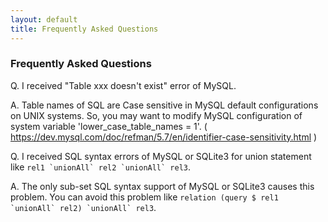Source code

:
 ```yaml
---
layout: default
title: Frequently Asked Questions
---
```


### Frequently Asked Questions

Q. I received "Table xxx doesn't exist" error of MySQL.

A. Table names of SQL are Case sensitive in MySQL default configurations on UNIX systems.
So, you may want to modify MySQL configuration of system variable 'lower_case_table_names = 1'.
( https://dev.mysql.com/doc/refman/5.7/en/identifier-case-sensitivity.html )

Q. I received SQL syntax errors of MySQL or SQLite3 for union statement like ```rel1 `unionAll` rel2 `unionAll` rel3```.

A. The only sub-set SQL syntax support of MySQL or SQLite3 causes this problem.
You can avoid this problem like ```relation (query $ rel1 `unionAll` rel2) `unionAll` rel3```.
______________________________
Go through the listing above and pull out each line containing the word "default".

**EXPECTED OUTPUT:**
layout: default
A. Table names of SQL are Case sensitive in MySQL default configurations on UNIX systems.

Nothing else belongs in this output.